## WHAT NEEDS TO BE DONE:
Find every line below with the word "study". Then give only how many there are.

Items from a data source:
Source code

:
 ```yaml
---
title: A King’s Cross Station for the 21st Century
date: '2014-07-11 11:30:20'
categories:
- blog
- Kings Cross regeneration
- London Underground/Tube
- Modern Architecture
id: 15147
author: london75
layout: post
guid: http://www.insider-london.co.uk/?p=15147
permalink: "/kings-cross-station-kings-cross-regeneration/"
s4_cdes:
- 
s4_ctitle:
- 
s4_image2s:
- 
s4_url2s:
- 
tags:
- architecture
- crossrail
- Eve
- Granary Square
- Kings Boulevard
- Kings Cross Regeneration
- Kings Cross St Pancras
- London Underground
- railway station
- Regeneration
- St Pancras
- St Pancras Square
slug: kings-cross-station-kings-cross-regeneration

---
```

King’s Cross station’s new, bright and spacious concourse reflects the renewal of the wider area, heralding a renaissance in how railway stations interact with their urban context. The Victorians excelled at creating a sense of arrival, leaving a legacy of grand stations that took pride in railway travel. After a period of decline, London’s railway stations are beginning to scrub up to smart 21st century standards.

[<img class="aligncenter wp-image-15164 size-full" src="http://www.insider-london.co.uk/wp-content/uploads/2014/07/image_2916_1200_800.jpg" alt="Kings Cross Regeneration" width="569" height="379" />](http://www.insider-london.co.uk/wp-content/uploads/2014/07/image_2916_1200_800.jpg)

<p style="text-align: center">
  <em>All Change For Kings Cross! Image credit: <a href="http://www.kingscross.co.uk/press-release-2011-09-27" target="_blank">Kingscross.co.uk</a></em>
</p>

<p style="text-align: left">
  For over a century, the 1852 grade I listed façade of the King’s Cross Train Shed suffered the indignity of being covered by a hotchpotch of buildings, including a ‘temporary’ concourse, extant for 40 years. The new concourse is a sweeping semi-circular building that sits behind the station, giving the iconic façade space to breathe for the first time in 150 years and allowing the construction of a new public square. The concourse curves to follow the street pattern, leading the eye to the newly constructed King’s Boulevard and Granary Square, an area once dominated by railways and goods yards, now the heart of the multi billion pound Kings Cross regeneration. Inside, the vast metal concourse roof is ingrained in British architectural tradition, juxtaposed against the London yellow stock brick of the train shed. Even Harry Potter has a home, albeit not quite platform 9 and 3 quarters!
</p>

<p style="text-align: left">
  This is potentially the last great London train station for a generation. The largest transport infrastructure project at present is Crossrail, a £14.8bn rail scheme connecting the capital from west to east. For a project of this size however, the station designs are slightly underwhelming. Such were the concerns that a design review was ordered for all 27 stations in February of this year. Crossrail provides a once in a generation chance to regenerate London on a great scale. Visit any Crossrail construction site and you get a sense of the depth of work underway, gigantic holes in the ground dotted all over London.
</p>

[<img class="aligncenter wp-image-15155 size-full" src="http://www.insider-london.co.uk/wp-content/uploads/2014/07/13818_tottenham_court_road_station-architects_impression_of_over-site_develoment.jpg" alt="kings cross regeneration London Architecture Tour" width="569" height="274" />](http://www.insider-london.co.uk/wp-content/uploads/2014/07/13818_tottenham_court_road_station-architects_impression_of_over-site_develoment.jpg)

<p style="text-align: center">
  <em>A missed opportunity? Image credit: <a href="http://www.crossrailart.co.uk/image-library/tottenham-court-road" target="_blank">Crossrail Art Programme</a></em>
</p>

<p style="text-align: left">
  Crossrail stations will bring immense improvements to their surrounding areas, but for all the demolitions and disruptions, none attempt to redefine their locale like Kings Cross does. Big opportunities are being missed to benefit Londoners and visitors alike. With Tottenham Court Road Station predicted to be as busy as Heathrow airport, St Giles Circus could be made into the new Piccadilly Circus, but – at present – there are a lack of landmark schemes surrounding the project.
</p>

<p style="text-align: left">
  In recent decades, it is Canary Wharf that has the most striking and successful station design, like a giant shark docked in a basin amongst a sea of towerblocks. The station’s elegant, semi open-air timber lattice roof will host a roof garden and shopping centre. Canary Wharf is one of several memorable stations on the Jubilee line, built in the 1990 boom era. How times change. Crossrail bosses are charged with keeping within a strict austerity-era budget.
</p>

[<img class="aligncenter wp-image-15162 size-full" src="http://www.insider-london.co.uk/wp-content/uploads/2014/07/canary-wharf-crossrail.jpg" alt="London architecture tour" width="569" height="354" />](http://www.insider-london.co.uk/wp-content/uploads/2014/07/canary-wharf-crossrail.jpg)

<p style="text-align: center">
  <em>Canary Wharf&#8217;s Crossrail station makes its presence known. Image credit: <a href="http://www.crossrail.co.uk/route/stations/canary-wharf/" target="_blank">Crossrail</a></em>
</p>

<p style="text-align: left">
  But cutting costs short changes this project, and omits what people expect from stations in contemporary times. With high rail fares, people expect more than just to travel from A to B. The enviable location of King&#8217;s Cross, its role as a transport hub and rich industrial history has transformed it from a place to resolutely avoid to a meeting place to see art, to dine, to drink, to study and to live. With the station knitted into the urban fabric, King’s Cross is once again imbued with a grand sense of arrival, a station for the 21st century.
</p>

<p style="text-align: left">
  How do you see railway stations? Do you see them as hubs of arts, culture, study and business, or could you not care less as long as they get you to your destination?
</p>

## RESPONSE TO THIS EXERCISE:
2